I Giudici di legittimità, discostandosi dalla giurisprudenza precedente che riteneva, in casi similari, sussistere una sorta di quiescenza del diritto all’assegno, che sarebbe ripreso una volta venuta meno la nuova convivenza, hanno ritenuto sostanzialmente di equiparare al nuovo matrimonio la costituzione della famiglia di fatto.
L’equiparazione non è totale dato che nel primo caso la cessazione del diritto al mantenimento è automatica, mentre nel secondo è soggetta all’accertamento giudiziale, ma certamente è molto, ma molto avanzata.
La Corte, quindi, prosegue nel suo percorso di attribuire al nucleo familiare non legato dal vincolo del matrimonio sempre maggior rilevanza avvicinandolo sempre di più a quello tradizionale e richiamando ”l’istituto di elaborazione giurisprudenziale della “famiglia di fatto“, da intendersi non come mera convivenza more uxorio, ma come vera e propria “famiglia”, portatrice di valori di stretta solidarietà, di arricchimento e sviluppo della personalità di ogni componente, e di educazione e istruzione dei figli, che trova un riconoscimento nell’art. 2 Cost”.
Il ragionamento è che, quando i conviventi elaborino e mettano in pratica un progetto di vita in comune, chi di loro goda di un assegno divorzile debba accettare che “il parametro dell’adeguatezza dei mezzi rispetto al tenore di vita goduto durante la convivenza matrimoniale… non può che venir meno di fronte all’esistenza di una vera e propria famiglia, ancorchè di fatto”.
Conseguentemente l’ex coniuge non può più pretendere di mantenere lo stesso tenore di vita rapportato alla pregressa convivenza matrimoniale e, quindi, il diritto all’assegno di mantenimento divorzile viene definitivamente meno.
Ciò anche in applicazione del principio di affidamento applicabile a chi era onerato dell’assegno, che, confidando nella stabilizzazione di altro rapporto in capo all’ex coniuge, ha il ragionevole convincimento di non dover più corrispondere alcunché.
Quanto stabilito dalla Corte suscita alcune perplessità.
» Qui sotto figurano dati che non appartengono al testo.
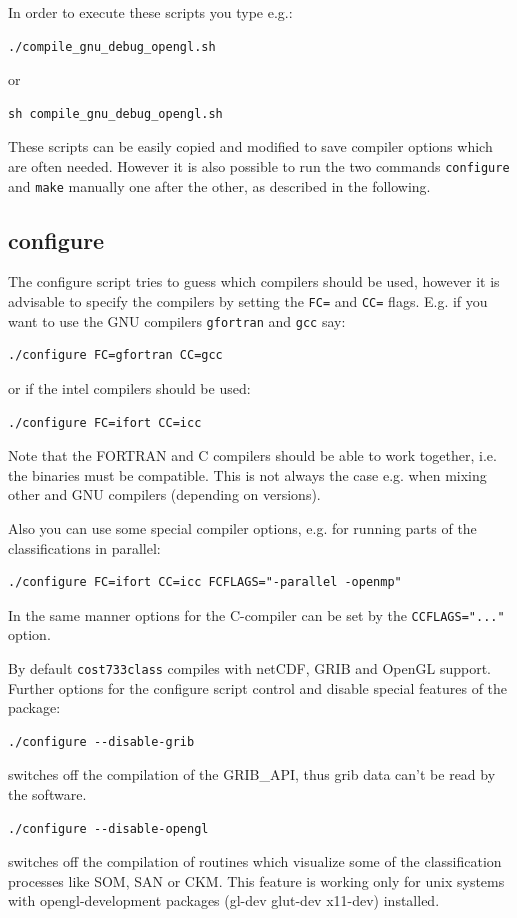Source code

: \documentclass[12pt, oneside, a4paper, headsepline, plainheadsepline]{scrbook}
\begin{document}
In order to execute these scripts you type e.g.:
\begin{lstlisting}
./compile_gnu_debug_opengl.sh
\end{lstlisting}
or
\begin{lstlisting}
sh compile_gnu_debug_opengl.sh
\end{lstlisting}

These scripts can be easily copied and modified to save compiler options which are often needed. However it is also possible to run the two commands \verb!configure! and \verb!make! manually one after the other, as described in the following.

\subsection{configure}

The configure script tries to guess which compilers should be used, however
it is advisable to specify the compilers by setting the \verb+FC=+ and \verb+CC=+ flags. E.g. 
if you want to use the GNU compilers \verb+gfortran+ and \verb+gcc+ say:
\begin{lstlisting}
./configure FC=gfortran CC=gcc
\end{lstlisting}
or if the intel compilers should be used:
\begin{lstlisting}
./configure FC=ifort CC=icc
\end{lstlisting}
Note that the FORTRAN and C compilers should be able to work together, i.e. the binaries
must be compatible. This is not always the case e.g. when mixing other and GNU compilers (depending on versions).

Also you can use some special compiler options, e.g. for running parts of the classifications in parallel:
\begin{lstlisting}
./configure FC=ifort CC=icc FCFLAGS="-parallel -openmp"
\end{lstlisting}
In the same manner options for the C-compiler can be set by the \verb!CCFLAGS="..."! option.

By default \verb+cost733class+ compiles with netCDF, GRIB and OpenGL support.
Further options for the configure script control and disable special features of the package:
\begin{lstlisting}
./configure --disable-grib
\end{lstlisting}
switches off the compilation of the GRIB\_API, thus grib data can't be read by the software.
\begin{lstlisting}
./configure --disable-opengl
\end{lstlisting}
switches off the compilation of routines which visualize some of the classification processes like SOM, SAN or CKM.
This feature is working only for unix systems with opengl-development packages (gl-dev glut-dev x11-dev) installed.
\end{document}
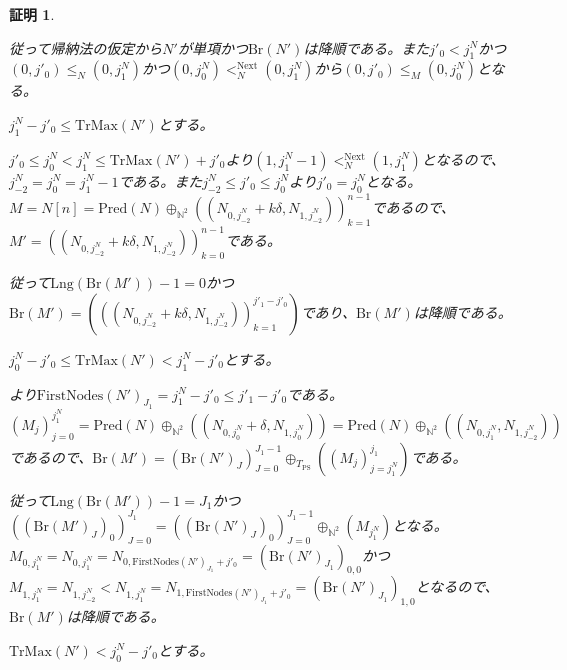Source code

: \documentclass[dvipdfmx,uplatex]{jsarticle}
\theoremstyle{customnonumberbreakfortheorem}
\theoremstyle{customnonumberbreakforproof}
\newtheorem{hideableproof}{証明}
\begin{document}
\begin{hideableproof}
\begin{indented}
\begin{indented}
\begin{indented}
\begin{indented}
\begin{indented}
\begin{indented}
							\item 従って帰納法の仮定から\(N'\)が単項かつ\(\textrm{Br}(N')\)は降順である。また\(j'_0 < j_1^N\)かつ\((0,j'_0) \leq_N (0,j_1^N)\)かつ\((0,j_0^N) <_N^{\textrm{Next}} (0,j_1^N)\)から\((0,j'_0) \leq_M (0,j_0^N)\)となる。
							\item
							\item \(j_1^N-j'_0 \leq \textrm{TrMax}(N')\)とする。
							\begin{indented}
								\item \(j'_0 \leq j_0^N < j_1^N \leq \textrm{TrMax}(N')+j'_0\)より\((1,j_1^N-1) <_N^{\textrm{Next}} (1,j_1^N)\)となるので、\(j_{-2}^N = j_0^N = j_1^N-1\)である。また\(j_{-2}^N \leq j'_0 \leq j_0^N\)より\(j'_0 = j_0^N\)となる。\(M = N[n] = \textrm{Pred}(N) \oplus_{\mathbb{N}^2} ((N_{0,j_{-2}^N}+k \delta,N_{1,j_{-2}^N}))_{k=1}^{n-1}\)であるので、\(M' = ((N_{0,j_{-2}^N}+k \delta,N_{1,j_{-2}^N}))_{k=0}^{n-1}\)である。
								\item 従って\(\textrm{Lng}(\textrm{Br}(M'))-1 = 0\)かつ\(\textrm{Br}(M') = (((N_{0,j_{-2}^N}+k \delta,N_{1,j_{-2}^N}))_{k=1}^{j'_1-j'_0})\)であり、\(\textrm{Br}(M')\)は降順である。
							\end{indented}
							\item
							\item \(j_0^N-j'_0 \leq \textrm{TrMax}(N') < j_1^N-j'_0\)とする。
							\begin{indented}
								\item {}より\(\textrm{FirstNodes}(N')_{J_1} = j_1^N-j'_0 \leq j'_1-j'_0\)である。\((M_j)_{j=0}^{j_1^N} = \textrm{Pred}(N) \oplus_{\mathbb{N}^2} ((N_{0,j_0^N}+\delta,N_{1,j_0^N})) = \textrm{Pred}(N) \oplus_{\mathbb{N}^2} ((N_{0,j_1^N},N_{1,j_{-2}^N}))\)であるので、\(\textrm{Br}(M') = (\textrm{Br}(N')_J)_{J=0}^{J_1-1} \oplus_{T_{\textrm{PS}}} ((M_j)_{j=j_1^N}^{j_1})\)である。
								\item 従って\(\textrm{Lng}(\textrm{Br}(M'))-1 = J_1\)かつ\(((\textrm{Br}(M')_J)_0)_{J=0}^{J_1} = ((\textrm{Br}(N')_J)_0)_{J=0}^{J_1-1} \oplus_{\mathbb{N}^2} (M_{j_1^N})\)となる。\(M_{0,j_1^N} = N_{0,j_1^N} = N_{0,\textrm{FirstNodes}(N')_{J_1}+j'_0} = (\textrm{Br}(N')_{J_1})_{0,0}\)かつ\(M_{1,j_1^N} = N_{1,j_{-2}^N} < N_{1,j_1^N} = N_{1,\textrm{FirstNodes}(N')_{J_1}+j'_0} = (\textrm{Br}(N')_{J_1})_{1,0}\)となるので、\(\textrm{Br}(M')\)は降順である。
							\end{indented}
							\item
							\item \(\textrm{TrMax}(N') < j_0^N-j'_0\)とする。

\end{indented}
\end{indented}
\end{indented}
\end{indented}
\end{indented}
\end{indented}
\end{hideableproof}
\end{document}
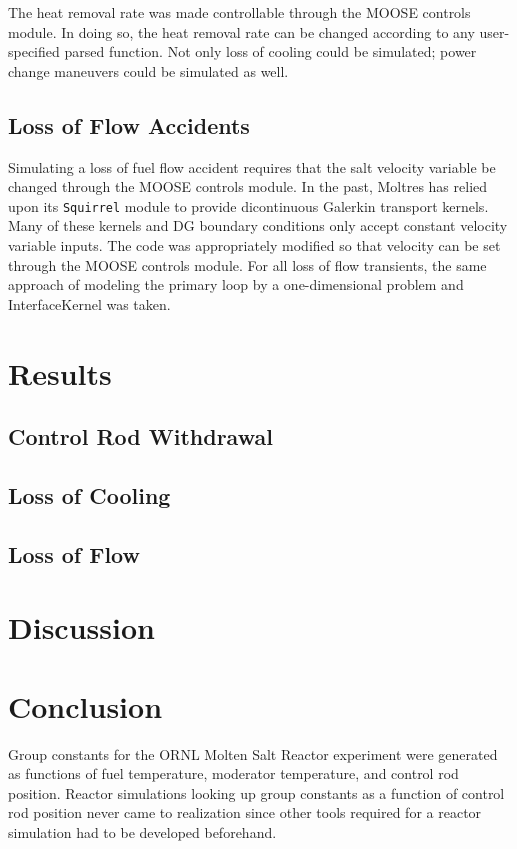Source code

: The heat removal rate was made controllable through the MOOSE controls module. In doing so, the heat removal rate can be changed according to any user-specified parsed function. Not only loss of cooling could be simulated; power change maneuvers could be simulated as well.

\subsection{Loss of Flow Accidents}

Simulating a loss of fuel flow accident requires that the salt velocity variable be changed through the MOOSE controls module. In the past, Moltres \cite{moltres} has relied upon its \texttt{Squirrel} module to provide dicontinuous Galerkin transport kernels. Many of these kernels and DG boundary conditions only accept constant velocity variable inputs. The code was appropriately modified so that velocity can be set through the MOOSE controls module. For all loss of flow transients, the same approach of modeling the primary loop by a one-dimensional problem and InterfaceKernel was taken.

\section{Results}

\subsection{Control Rod Withdrawal}

\subsection{Loss of Cooling}

\subsection{Loss of Flow}

\section{Discussion}



\section{Conclusion}
Group constants for the ORNL Molten Salt Reactor experiment were generated as functions of fuel temperature, moderator temperature, and control rod position. Reactor simulations looking up group constants as a function of control rod position never came to realization since other tools required for a reactor simulation had to be developed beforehand.

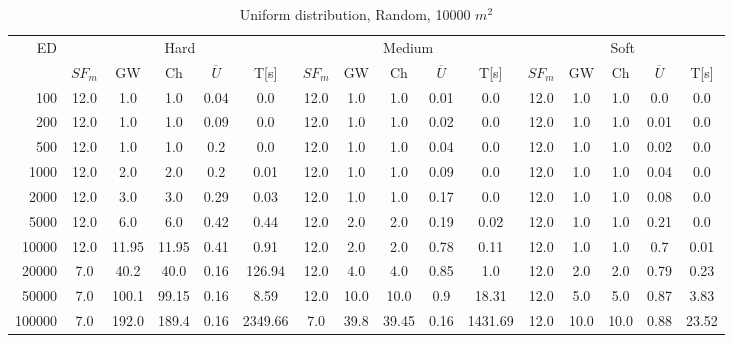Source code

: \begin{table}[htb]
	\centering
	\begin{tabular}{|r|c|c|c|c|c|c|c|c|c|c|c|c|c|c|c|} 
		\hline
		\multirow{2}{*}{ED} & \multicolumn{5}{c|}{Hard} & \multicolumn{5}{c|}{Medium} &\multicolumn{5}{c|}{Soft} \\ 
		\cline{2-16} 
		&$SF_{m}$&GW & Ch & $\overline{U}$&T[s] &$SF_{m}$&GW & Ch & $\overline{U}$ &T[s] &$SF_{m}$&GW & Ch & $\overline{U}$  & T[s]  \\ 
		\hline 
		100 & 12.0 & 1.0 & 1.0 & 0.04 & 0.0 & 12.0 & 1.0 & 1.0 & 0.01 & 0.0 & 12.0 & 1.0 & 1.0 & 0.0 & 0.0\\ 
		200 & 12.0 & 1.0 & 1.0 & 0.09 & 0.0 & 12.0 & 1.0 & 1.0 & 0.02 & 0.0 & 12.0 & 1.0 & 1.0 & 0.01 & 0.0\\ 
		500 & 12.0 & 1.0 & 1.0 & 0.2 & 0.0 & 12.0 & 1.0 & 1.0 & 0.04 & 0.0 & 12.0 & 1.0 & 1.0 & 0.02 & 0.0\\ 
		1000 & 12.0 & 2.0 & 2.0 & 0.2 & 0.01 & 12.0 & 1.0 & 1.0 & 0.09 & 0.0 & 12.0 & 1.0 & 1.0 & 0.04 & 0.0\\ 
		2000 & 12.0 & 3.0 & 3.0 & 0.29 & 0.03 & 12.0 & 1.0 & 1.0 & 0.17 & 0.0 & 12.0 & 1.0 & 1.0 & 0.08 & 0.0\\ 
		5000 & 12.0 & 6.0 & 6.0 & 0.42 & 0.44 & 12.0 & 2.0 & 2.0 & 0.19 & 0.02 & 12.0 & 1.0 & 1.0 & 0.21 & 0.0\\ 
		10000 & 12.0 & 11.95 & 11.95 & 0.41 & 0.91 & 12.0 & 2.0 & 2.0 & 0.78 & 0.11 & 12.0 & 1.0 & 1.0 & 0.7 & 0.01\\ 
		20000 & 7.0 & 40.2 & 40.0 & 0.16 & 126.94 & 12.0 & 4.0 & 4.0 & 0.85 & 1.0 & 12.0 & 2.0 & 2.0 & 0.79 & 0.23\\ 
		50000 & 7.0 & 100.1 & 99.15 & 0.16 & 8.59 & 12.0 & 10.0 & 10.0 & 0.9 & 18.31 & 12.0 & 5.0 & 5.0 & 0.87 & 3.83\\ 
		100000 & 7.0 & 192.0 & 189.4 & 0.16 & 2349.66 & 7.0 & 39.8 & 39.45 & 0.16 & 1431.69 & 12.0 & 10.0 & 10.0 & 0.88 & 23.52\\ 
		\hline 
	\end{tabular} 
	\caption{Uniform distribution, Random, 10000 $m^2$} 
	\label{tab:UnRandom100} 
\end{table} 
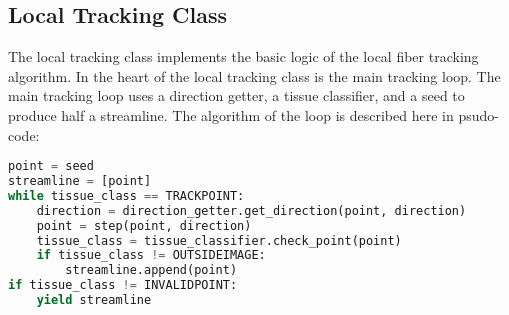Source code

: \subsection{Local Tracking Class}
    The local tracking class implements the basic logic of the local fiber tracking algorithm. In the heart of the local tracking class is the main tracking loop. The main tracking loop uses a direction getter, a tissue classifier, and a seed to produce half a streamline. The algorithm of the loop is described here in psudo-code:
\begin{lstlisting}[language=python]
point = seed
streamline = [point]
while tissue_class == TRACKPOINT:
    direction = direction_getter.get_direction(point, direction)
    point = step(point, direction)
    tissue_class = tissue_classifier.check_point(point)
    if tissue_class != OUTSIDEIMAGE:
        streamline.append(point)
if tissue_class != INVALIDPOINT:
    yield streamline
\end{lstlisting}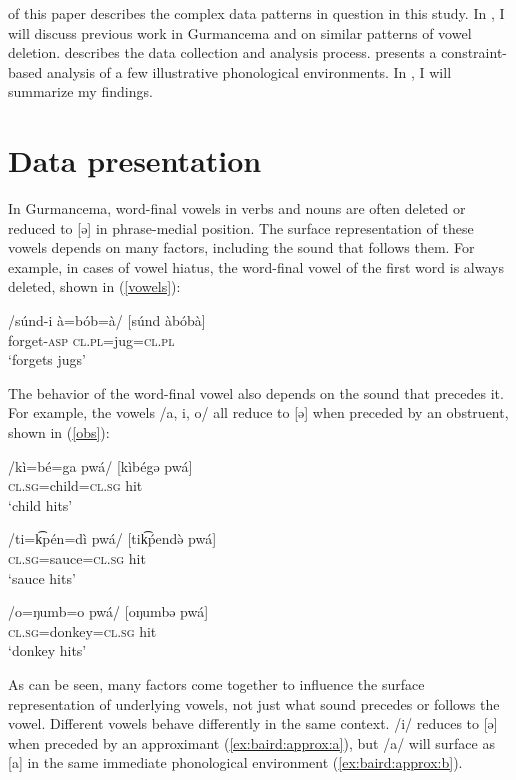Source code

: \documentclass[output=paper,newtxmath,modfonts,nonflat,draftmode]{langsci/langscibook}
\begin{document}
 of this paper describes the complex data patterns in question in this study. In , I will discuss previous work in Gurmancema and on similar patterns 
of vowel deletion.  describes the data collection and analysis process.  presents a constraint-based analysis of a few illustrative phonological environments. In , I will summarize my findings. 

\section{Data presentation} \label{data}\label{sec:baird:2}
In Gurmancema, word-final vowels in verbs and nouns are often deleted or reduced to [ə] in phrase-medial position. The surface representation of these vowels depends on many factors, including the sound that follows them. For example, in cases of vowel hiatus, the word-final vowel of the first word is always deleted, shown in (\ref{vowels}):

\ea \label{vowels}
\gll /súnd-i à=bób=à/ \hspace{0.5cm} [súnd àbóbà]\\
forget-\textsc{asp} \textsc{cl.pl}=jug=\textsc{cl.pl}\\
\glt `forgets jugs'
\z

The behavior of the word-final vowel also depends on the sound that precedes it. For example, the vowels /a, i, o/ all reduce to [ə] when preceded by an obstruent, shown in (\ref{obs}):
  
\ea \label{obs}
\ea \gll /kì=bé=ga pwá/  \hspace{0.5cm} [kìbégə pwá] \\
 \textsc{cl.sg}=child=\textsc{cl.sg} hit\\
\glt `child hits'

\ex 
\gll /ti=k͡pén=dì pwá/ \hspace{0.5cm} [tik͡ṕendə̀ pwá]\\
\textsc{cl.sg}=sauce=\textsc{cl.sg} hit\\
\glt `sauce hits'

\ex
\gll /o=ŋumb=o pwá/ \hspace{0.4cm} [oŋumbə pwá]\\
\textsc{cl.sg}=donkey=\textsc{cl.sg} hit\\
\glt `donkey hits'
\z 
\z

As can be seen, many factors come together to influence the surface representation of underlying vowels, not just what sound precedes or follows the vowel. Different vowels behave differently in the same context. /i/ reduces to [ə] when preceded by an approximant (\ref{ex:baird:approx:a}), but /a/ will surface as [a] in the same immediate phonological environment (\ref{ex:baird:approx:b}). 
\end{document}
Infatti, a parte le questioni di carattere ideologico sull’equiparazione tra “famiglia di fatto” e quella fondata sul matrimonio, non può evitarsi di rilevare la difficoltà nella determinazione dei criteri per individuare quando ci sia una convivenza stabile tale da determinare la figura di “famiglia di fatto”, soprattutto in assenza figli, nonché i dubbi sulla tutela della parte più debole che, una volta perso l’assegno di mantenimento, nel caso in cui venisse meno la convivenza more uxorio non avrebbe alcun mezzo di sostentamento né dal convivente, salvo che non siano stati stipulati patti specifici (ma, ad oggi, sono molto rari), né dall’ex coniuge.